[Records excerpted from a collection]

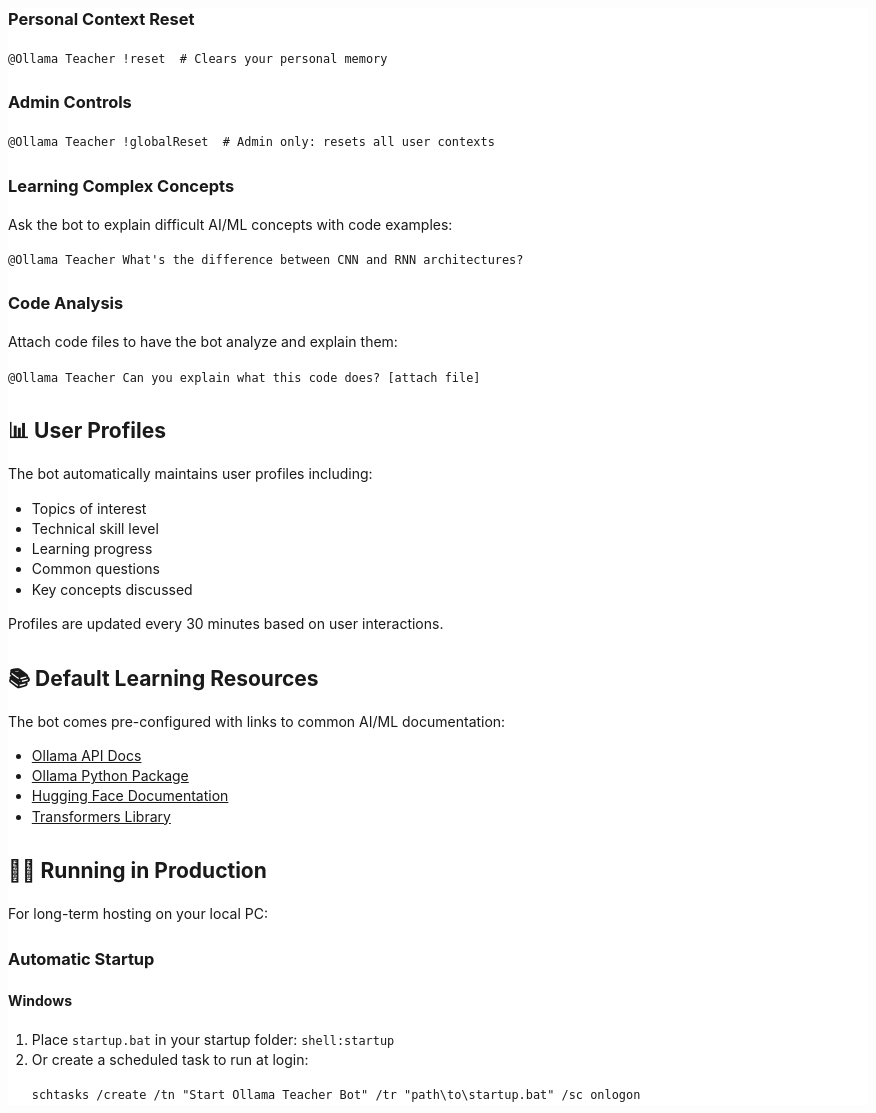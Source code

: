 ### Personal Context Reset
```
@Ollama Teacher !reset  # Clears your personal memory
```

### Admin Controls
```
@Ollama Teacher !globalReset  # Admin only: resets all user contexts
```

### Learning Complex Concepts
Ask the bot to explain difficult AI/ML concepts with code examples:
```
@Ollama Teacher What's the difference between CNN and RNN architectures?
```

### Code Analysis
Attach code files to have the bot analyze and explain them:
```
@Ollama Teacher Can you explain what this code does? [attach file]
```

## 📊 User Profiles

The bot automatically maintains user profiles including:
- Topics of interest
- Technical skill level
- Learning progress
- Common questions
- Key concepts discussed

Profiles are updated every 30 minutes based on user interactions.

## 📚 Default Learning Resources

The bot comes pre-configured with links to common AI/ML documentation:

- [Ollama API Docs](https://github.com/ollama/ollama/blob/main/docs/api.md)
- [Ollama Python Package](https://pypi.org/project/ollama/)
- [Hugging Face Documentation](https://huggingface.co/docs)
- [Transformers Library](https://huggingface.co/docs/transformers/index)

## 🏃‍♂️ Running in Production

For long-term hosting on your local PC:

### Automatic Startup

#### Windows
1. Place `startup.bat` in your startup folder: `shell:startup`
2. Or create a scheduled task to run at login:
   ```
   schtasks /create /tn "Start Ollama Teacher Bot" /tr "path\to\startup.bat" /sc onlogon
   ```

● **ASSIGNED TASK**: The required reply is the count of lines in the entries above where the string "huggingface" appears, and nothing more.

● **TASK ANSWER**: 2